Sutter Cane satirically alludes to Stephen King. What Carpenter rails against is not the writer or his works (some ten years prior, he had adapted King’s novel Christine [1983]), but the massive, mindless marketing surrounding them. The film not-so-subtly argues that if, instead of King, a mephistophelian writer with a resume of novels that trigger mass hysteria showed up, he would be considered bankable and published. The commentary on consumerism and show business is evident. Stories are just other commodities to be mass-produced and sold. Apocalypse is as good a wager as any.
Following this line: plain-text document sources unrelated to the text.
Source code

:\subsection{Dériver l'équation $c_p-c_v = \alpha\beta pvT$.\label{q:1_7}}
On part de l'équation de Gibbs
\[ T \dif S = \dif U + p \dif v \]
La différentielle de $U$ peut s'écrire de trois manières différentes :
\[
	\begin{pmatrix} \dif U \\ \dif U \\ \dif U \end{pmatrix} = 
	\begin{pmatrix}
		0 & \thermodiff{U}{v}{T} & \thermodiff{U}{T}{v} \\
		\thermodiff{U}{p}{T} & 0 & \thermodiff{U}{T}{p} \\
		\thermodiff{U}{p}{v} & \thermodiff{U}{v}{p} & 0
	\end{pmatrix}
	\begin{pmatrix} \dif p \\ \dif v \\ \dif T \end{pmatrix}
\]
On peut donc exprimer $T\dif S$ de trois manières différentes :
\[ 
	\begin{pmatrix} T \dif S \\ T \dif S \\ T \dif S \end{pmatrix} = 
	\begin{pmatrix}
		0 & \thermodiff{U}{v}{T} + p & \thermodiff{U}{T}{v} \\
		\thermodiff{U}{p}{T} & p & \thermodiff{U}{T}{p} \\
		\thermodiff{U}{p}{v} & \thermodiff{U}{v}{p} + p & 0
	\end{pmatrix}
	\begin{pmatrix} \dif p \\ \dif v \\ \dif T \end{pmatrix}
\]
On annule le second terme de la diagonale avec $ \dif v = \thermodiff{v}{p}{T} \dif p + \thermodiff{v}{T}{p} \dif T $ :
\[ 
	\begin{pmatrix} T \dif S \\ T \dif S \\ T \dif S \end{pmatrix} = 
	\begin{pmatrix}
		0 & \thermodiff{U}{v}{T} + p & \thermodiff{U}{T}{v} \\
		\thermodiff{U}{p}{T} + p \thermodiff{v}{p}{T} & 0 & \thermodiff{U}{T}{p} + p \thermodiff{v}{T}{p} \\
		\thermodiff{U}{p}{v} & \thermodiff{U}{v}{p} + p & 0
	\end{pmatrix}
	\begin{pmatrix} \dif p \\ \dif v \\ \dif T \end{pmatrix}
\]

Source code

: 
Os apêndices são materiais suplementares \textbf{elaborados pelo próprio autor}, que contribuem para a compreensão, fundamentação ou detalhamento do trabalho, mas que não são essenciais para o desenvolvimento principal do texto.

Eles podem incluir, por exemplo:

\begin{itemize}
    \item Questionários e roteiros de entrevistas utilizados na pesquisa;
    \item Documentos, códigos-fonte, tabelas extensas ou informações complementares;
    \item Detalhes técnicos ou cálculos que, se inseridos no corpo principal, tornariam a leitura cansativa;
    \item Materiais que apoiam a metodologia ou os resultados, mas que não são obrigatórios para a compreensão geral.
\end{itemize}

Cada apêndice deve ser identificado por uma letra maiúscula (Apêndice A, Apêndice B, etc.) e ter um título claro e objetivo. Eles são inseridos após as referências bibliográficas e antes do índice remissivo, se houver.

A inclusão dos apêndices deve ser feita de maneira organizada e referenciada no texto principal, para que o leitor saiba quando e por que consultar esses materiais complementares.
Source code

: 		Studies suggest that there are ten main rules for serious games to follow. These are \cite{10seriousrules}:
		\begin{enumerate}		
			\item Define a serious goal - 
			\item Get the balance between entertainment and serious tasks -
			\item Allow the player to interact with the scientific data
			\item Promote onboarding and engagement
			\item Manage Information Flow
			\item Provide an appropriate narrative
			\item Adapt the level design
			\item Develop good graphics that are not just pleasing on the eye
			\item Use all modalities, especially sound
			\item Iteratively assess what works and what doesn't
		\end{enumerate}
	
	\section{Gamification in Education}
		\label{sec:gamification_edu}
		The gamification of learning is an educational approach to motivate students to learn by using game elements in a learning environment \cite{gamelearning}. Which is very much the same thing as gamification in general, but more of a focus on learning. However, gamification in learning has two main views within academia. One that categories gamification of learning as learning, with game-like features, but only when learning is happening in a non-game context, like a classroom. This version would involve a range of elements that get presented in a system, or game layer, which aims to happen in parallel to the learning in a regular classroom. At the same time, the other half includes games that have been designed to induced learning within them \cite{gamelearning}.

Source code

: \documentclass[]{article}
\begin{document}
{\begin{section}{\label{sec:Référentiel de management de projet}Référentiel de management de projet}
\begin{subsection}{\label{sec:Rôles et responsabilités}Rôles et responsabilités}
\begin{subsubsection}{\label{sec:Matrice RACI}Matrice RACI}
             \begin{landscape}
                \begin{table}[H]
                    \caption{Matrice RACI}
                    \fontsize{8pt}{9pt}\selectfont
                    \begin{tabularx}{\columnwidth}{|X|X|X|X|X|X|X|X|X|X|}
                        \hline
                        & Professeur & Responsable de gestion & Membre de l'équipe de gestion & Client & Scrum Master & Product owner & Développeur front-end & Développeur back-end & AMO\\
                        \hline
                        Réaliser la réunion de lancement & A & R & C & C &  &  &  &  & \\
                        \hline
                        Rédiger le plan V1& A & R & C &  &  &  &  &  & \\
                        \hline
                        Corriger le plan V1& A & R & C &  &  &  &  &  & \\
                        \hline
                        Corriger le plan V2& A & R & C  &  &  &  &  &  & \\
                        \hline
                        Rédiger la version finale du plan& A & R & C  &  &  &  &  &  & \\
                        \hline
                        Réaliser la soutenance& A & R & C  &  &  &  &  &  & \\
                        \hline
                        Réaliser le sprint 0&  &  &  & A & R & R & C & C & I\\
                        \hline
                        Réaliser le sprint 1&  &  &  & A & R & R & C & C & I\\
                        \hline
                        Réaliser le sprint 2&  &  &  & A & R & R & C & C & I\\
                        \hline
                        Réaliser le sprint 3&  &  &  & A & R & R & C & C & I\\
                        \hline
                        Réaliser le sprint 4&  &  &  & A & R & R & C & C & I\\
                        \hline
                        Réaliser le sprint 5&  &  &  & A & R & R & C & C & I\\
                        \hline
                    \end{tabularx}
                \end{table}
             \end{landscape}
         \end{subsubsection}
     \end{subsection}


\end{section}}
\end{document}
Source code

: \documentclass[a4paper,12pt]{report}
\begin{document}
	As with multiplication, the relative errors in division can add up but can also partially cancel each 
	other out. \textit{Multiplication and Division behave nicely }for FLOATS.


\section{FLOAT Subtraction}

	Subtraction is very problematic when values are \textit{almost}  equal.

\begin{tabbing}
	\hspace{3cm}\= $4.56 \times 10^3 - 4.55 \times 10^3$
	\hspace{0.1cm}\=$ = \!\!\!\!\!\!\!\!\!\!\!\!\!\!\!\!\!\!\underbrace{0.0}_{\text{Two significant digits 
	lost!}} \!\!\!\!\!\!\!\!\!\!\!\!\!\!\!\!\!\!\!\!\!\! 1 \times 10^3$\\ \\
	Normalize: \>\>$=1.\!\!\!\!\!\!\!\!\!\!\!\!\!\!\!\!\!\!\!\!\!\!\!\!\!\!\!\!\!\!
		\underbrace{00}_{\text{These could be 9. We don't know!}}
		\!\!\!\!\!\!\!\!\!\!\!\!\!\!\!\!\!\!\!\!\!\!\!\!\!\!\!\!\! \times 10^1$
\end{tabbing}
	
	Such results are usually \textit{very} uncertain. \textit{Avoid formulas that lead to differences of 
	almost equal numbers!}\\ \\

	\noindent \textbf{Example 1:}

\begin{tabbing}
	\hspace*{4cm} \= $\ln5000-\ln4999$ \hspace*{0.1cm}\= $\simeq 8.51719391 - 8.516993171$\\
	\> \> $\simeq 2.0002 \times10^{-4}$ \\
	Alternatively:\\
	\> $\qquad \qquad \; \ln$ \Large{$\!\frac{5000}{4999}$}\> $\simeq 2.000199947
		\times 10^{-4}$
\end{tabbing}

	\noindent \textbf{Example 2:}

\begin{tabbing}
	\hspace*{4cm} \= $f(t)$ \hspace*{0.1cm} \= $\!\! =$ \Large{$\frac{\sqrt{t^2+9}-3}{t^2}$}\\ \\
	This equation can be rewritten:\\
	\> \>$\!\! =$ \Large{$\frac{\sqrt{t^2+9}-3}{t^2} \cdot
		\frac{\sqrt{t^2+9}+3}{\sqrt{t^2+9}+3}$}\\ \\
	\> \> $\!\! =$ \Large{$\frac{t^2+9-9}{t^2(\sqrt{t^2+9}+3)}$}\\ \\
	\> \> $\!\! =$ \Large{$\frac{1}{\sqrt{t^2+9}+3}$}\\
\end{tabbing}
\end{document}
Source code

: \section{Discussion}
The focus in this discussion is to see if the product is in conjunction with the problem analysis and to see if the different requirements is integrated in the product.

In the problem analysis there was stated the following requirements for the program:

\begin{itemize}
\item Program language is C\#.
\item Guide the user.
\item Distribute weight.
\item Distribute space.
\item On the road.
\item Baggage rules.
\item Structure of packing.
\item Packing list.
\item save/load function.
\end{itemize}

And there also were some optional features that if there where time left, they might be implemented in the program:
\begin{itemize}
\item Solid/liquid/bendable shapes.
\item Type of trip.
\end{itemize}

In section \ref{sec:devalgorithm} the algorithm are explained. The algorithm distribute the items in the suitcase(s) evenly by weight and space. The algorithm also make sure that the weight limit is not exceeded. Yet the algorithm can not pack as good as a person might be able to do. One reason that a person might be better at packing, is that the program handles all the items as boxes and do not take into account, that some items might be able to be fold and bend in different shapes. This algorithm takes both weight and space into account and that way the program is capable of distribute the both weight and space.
For Carpenter, it’s a personal matter. His career is indeed the story of a long tug of war with the film industry. Studios hired him after he broke into the mainstream with Halloween (1978), only to slowly cast him back into independent filmmaking as soon as his uncompromising views clashed with box office revenues: The Thing (1982) flopped for its nihilism; Big Trouble in Little China (1986) for parodying the white macho trope just as it was peaking in the mid-80s. With In the Mouth of Madness, Carpenter takes his revenge.
“Reality is not what it used to be.”
In the Mouth of Madness is the last installment, after The Thing and Prince of Darkness, in Carpenter’s “Apocalypse Trilogy”. While unrelated in terms of story, they all thematically belong to Cosmic Horror. With the series, the director ultimately pays homage to the subgenre pioneer, who’s also one of his creative fathers: H. P. Lovecraft.
Cosmic Horror is based on the idea that mankind is insignificant before the immensity of the universe. It is also impotent before the almighty alien creatures that rule it and threaten to destroy the human race in their schemes. This revelation leads Lovecraftian characters to a Nietzschean “take it or leave it” scenario. They can either enthusiastically accept the grand design or spiral into desperate madness.
The most merciful thing in the world, I think, is the inability of the human mind to correlate all its contents. We live on a placid island of ignorance in the midst of black seas of infinity, and it was not meant that we should voyage far. The sciences, each straining in its own direction, have hitherto harmed us little; but some day the piecing together of dissociated knowledge will open up such terrifying vistas of reality, and of our frightful position therein, that we shall either go mad from the revelation or flee from the deadly light into the peace and safety of a new dark age.
The opening to Lovecraft’s The Call of Cthulhu.
In the Mouth of Madness gives a new spin to all of that. It’s not just the world at stake, but reality itself. The protagonist will have to face an Evil Genius that shapes existence with his stories. Or maybe not, since the doubt about whether he has fallen into the mouth of madness or not is the backbone of all tension. The editing maximizes such ambiguity, by shaping the narrative in a Möbius’-Strip-like structure that almost foresees the later movies by David Lynch.
“This is not the ending, you haven’t read it yet.”
By adapting Cosmic Horror to meta-narrative, the film builds a monument, however pessimistic, to the power of storytelling. It warns against the everlasting risk of propaganda, whether political, corporate, or religious. Conversely, when put in the context of Carpenter’s entire filmography, In the Mouth of Madness can be seen as a storyteller’s testament.
The director’s body of work is based on the awareness of such narrative power. Stories can vivisect contemporary society. They can give a take on timeless queries. They can manipulate reality or try to see through it (as his other programmatic film They Live [1988] shows), however unpleasant that may be.
Carpenter’s horrors scare also because they refuse to reassure the viewers, and they last because they urge them to act. The rolling credits are not the ending. The real climax lies in what the viewer will do afterward.